Records contained in a dataset:
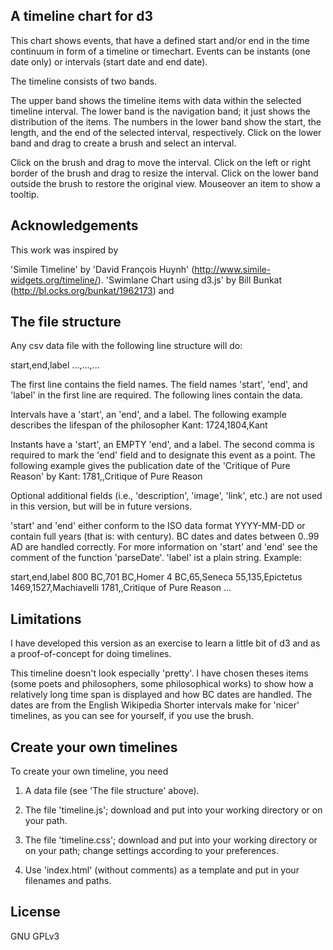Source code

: A timeline chart for d3
-----------------------

This chart shows events, that have a defined start and/or end
in the time continuum in form of a timeline or timechart.
Events can be instants (one date only) or intervals (start date
and end date).

The timeline consists of two bands.

The upper band shows the timeline items with data within the selected timeline interval.
The lower band is the navigation band; it just shows the distribution of the items.
The numbers in the lower band show the start, the length, and the end of the selected interval, respectively.
Click on the lower band and drag to create a brush and select an interval.

Click on the brush and drag to move the interval.
Click on the left or right border of the brush and drag to resize the interval.
Click on the lower band outside the brush to restore the original view.
Mouseover an item to show a tooltip.


Acknowledgements
----------------

This work was inspired by

'Simile Timeline' by 'David François Huynh'
(http://www.simile-widgets.org/timeline/).
'Swimlane Chart using d3.js' by Bill Bunkat
(http://bl.ocks.org/bunkat/1962173) and


The file structure
------------------

Any csv data file with the following line structure will do:

start,end,label
...,...,...

The first line contains the field names.
The field names 'start', 'end', and 'label' in the first line are required.
The following lines contain the data.

Intervals have a 'start', an 'end', and a label.
The following example describes the lifespan of the philosopher Kant:
1724,1804,Kant

Instants have a 'start', an EMPTY 'end', and a label.
The second comma is required to mark the 'end' field
and to designate this event as a point. The following example
gives the publication date of the 'Critique of Pure Reason' by Kant:
1781,,Critique of Pure Reason

Optional additional fields (i.e., 'description', 'image', 'link', etc.)
are not used in this version, but will be in future versions.

'start' and 'end' either conform to the ISO data format YYYY-MM-DD
or contain full years (that is: with century).
BC dates and dates between 0..99 AD are handled correctly.
For more information on 'start' and 'end' see the
comment of the function 'parseDate'.
'label' ist a plain string. Example:

start,end,label
800 BC,701 BC,Homer
4 BC,65,Seneca
55,135,Epictetus
1469,1527,Machiavelli
1781,,Critique of Pure Reason
...


Limitations
-----------

I have developed this version as an exercise to learn a little bit of d3
and as a proof-of-concept for doing timelines.

This timeline doesn't look especially 'pretty'. I have chosen theses items
(some poets and philosophers, some philosophical works) to show how a relatively
long time span is displayed and how BC dates are handled.
The dates are from the English Wikipedia
Shorter intervals make for 'nicer' timelines, as you can see for yourself,
if you use the brush.


Create your own timelines
-------------------------

To create your own timeline, you need

1.  A data file (see 'The file structure' above).

2.  The file 'timeline.js'; download and put into your working directory
    or on your path.

3.  The file 'timeline.css'; download and put into your working directory
    or on your path; change settings according to your preferences.

4.  Use 'index.html' (without comments) as a template
    and put in your filenames and paths.
     

License
-------
GNU GPLv3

◆ Task statement ◆
Only a number is expected here: how many lines of the records above contain "label".

◆ Result for this exercise ◆
6